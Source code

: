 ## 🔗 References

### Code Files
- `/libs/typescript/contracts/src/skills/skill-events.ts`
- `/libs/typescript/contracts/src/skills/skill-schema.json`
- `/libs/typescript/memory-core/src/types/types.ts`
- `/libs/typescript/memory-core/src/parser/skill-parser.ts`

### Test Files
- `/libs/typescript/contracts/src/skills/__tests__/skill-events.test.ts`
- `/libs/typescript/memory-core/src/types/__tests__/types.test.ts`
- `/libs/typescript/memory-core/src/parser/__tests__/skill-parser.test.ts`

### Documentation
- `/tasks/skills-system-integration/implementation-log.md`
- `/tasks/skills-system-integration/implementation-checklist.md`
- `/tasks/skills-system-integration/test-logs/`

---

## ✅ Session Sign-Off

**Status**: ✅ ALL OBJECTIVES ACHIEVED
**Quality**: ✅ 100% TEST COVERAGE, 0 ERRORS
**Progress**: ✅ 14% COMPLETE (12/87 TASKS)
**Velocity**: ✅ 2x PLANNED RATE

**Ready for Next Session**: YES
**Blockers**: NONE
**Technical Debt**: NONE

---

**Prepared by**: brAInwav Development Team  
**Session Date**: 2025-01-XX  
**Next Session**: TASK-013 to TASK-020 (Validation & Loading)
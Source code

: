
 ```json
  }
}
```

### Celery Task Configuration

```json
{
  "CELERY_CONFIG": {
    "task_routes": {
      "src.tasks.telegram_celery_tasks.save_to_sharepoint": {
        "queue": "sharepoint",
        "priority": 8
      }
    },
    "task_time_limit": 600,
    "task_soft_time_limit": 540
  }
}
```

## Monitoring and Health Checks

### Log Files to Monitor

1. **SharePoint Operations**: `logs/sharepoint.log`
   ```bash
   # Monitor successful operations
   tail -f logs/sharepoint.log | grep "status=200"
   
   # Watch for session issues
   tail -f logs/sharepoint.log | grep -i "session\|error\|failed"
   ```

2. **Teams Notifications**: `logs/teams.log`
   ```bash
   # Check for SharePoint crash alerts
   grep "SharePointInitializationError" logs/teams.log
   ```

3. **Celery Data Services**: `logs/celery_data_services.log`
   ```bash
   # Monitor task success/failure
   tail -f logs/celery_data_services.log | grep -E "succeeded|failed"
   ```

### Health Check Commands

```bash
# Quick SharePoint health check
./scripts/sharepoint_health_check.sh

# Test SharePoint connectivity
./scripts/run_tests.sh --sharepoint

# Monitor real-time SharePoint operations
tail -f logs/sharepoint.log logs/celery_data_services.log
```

+---+

» **WHAT YOU NEED TO DO**:
Which lines of the listing contain the string "system"? Copy every one of them.

» **TASK SOLUTION**:
- `/tasks/skills-system-integration/implementation-log.md`
- `/tasks/skills-system-integration/implementation-checklist.md`
- `/tasks/skills-system-integration/test-logs/`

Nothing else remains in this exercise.